Oysa 3146 Sayılı Bakanlık teşkilat ve görevleri ile ilgili kanun ile Çalışma Bakanlığına diğer görevleri yanında özellikle çalışma hayatında işçilerin sağılığı ve iş güvenliği ile ilgili temel bazı görevler yüklenmiş: İş sağlığı ve güvenliğini sağlayacak tedbirlerin uygulanmasını izlemek; çalışma hayatını denetlemek; çalışma hayatını geliştirmek için çalışanları koruyucu ve çalışmayı destekleyici tedbirleri almak; işyerindeki sağlık ve güvenlik risklerini önleyici ve koruyucu hizmetleri yürütenlerin niteliklerini belirlemek, eğitimlerini sağlamak bakanlığın temel görevleri arasında. Bu görevler aksıyorsa ve bunun sonucunda işçiler ölüyorsa bu noktada hizmet kusuru ortaya çıkar.

Bir kamu hizmetinin kurulmasında, düzenlemesinde ve işleyişinde bozukluk veya aksaklık varsa orada idarenin hizmet kusuru söz konusudur. Danıştay’a göre idarenin yürütmekle yükümlü bulunduğu kamu hizmetinde kuruluş işleyiş veya personel açısından gereken emir ve talimatların verilmemesi, denetimin yetersiz olması, hizmete araç ve gereçlerin hizmet gerekleri için uygun ve yeterli olmaması, gereken tedbirlerin alınmaması veya geç ya da zamansız alınması gibi nedenlerle oluşan, aksaklık, eksiklik, bozukluk, düzensizlik hizmet kusuru olarak tanımlanıyor. İdare bu kusuru nedeniyle ortaya çıkacak zararı tazminle yükümlüdür. Kamu hizmetinde idarenin sorumluluğu için doğrudan kamu görevlisinin kişisel olarak kusurlu olmasına gerek yok. Kaldı ki bakanlık kişisel sorumluluk için yargılanma izni de vermiyor.
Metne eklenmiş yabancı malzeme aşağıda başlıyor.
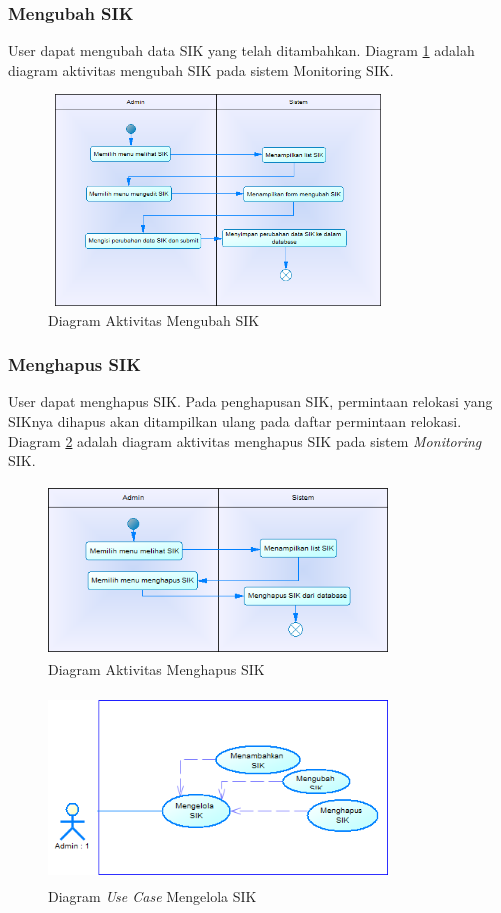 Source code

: 	\subsubsection{Mengubah SIK}
	User dapat mengubah data SIK yang telah ditambahkan. Diagram \ref{figure:activity_mengubah_sik} adalah diagram aktivitas mengubah SIK pada sistem Monitoring SIK.
	\begin{figure}[h]
	\centerline {\includegraphics[width=9cm,height=5.6cm]{bab4/ActivityDiagram_MengubahSIK.png}}
	\caption{Diagram Aktivitas Mengubah SIK}
	\label{figure:activity_mengubah_sik}
	\end{figure}

	\subsubsection{Menghapus SIK}
	User dapat menghapus SIK. Pada penghapusan SIK, permintaan relokasi yang SIKnya dihapus akan ditampilkan ulang pada daftar permintaan relokasi. Diagram \ref{figure:activity_menghapus_sik} adalah diagram aktivitas menghapus SIK pada sistem \textit{Monitoring } SIK.
	\begin{figure}[h]
	\centerline {\includegraphics[width=9cm,height=4.5cm]{bab4/ActivityDiagram_MenghapusSIK.png}}
	\caption{Diagram Aktivitas Menghapus SIK}
	\label{figure:activity_menghapus_sik}
	\end{figure}		

	\begin{figure}[h]
	\centerline {\includegraphics[width=9cm,height=5cm]{bab4/use-case-mengelola-sik.png}}
	\caption{Diagram \textit{Use Case} Mengelola SIK}
	\label{figure:use_case_mengelola_sik}
	\end{figure}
Soma’da idareyle Soma A.Ş. arasında bir alt işveren sözleşmesi mevcut. Üstelik bu ilişki yasalara aykırı biçimde kurulmuştu. Bu ilişkide asıl işveren idaredir. Dolayısıyla çalışma hayatının denetiminde yaşanan eksikler, hatalar ve aksaklıklar hizmet kusurudur. Hukuka aykırı muvazaalı alt işveren ilişkisinin önlenmemesi ve daha sonra tespit edilememesi hizmet kusurudur. Sadece hizmet kusurundan değil illiyet (nedensellik) bağından da söz etmek mümkündür. İdarenin ve kamu görevlerinin bazı eylem ve işlemleri Soma gibi büyük çaplı iş cinayetlerine yol açıyor.
Kömür işletmeciliğinin kâr amacıyla rödovans ve taşeron yoluyla özel sektöre devredilmesi, katliamın yaşandığı ocaklardaki taşeron/dayıbaşı düzeni iş cinayetlerinin temel nedenidir. Bu devir işlemine karar verenlerin ve madenlerdeki çalışma düzenini denetlemeyenlerin eylem ve ihmali ile madencilikte yaşanan iş cinayetleri arasında illiyet bağı vardır. Kamu idarecilerinin eylem ve işlemleri sonucu ortaya çıkan ölümler ve zarar söz konusu.

Manisa Barosu Başkanının da dikkat çektiği gibi Soma katliamında tazminatları tahsil etmek tehlikesi söz konusu. Soma Holding’in içinin boşaltıldığına ilişkin duyumlar olduğunu vurgulayan Baro Başkanı iş mahkemelerinde davalar kazanılsa bile tazminat tahsil etme imkânının olmayabileceği uyarısını yapıyor. Bu noktada idarenin/kamunun tazminat ödemesi son derece önemli bir konu haline geliyor.

Şirket ve devlet Soma cinayetinde birlikte sorumludur ve bedelini de birlikte ödemelidir. Devleti şirket gibi yönetenler bedeline katlanır.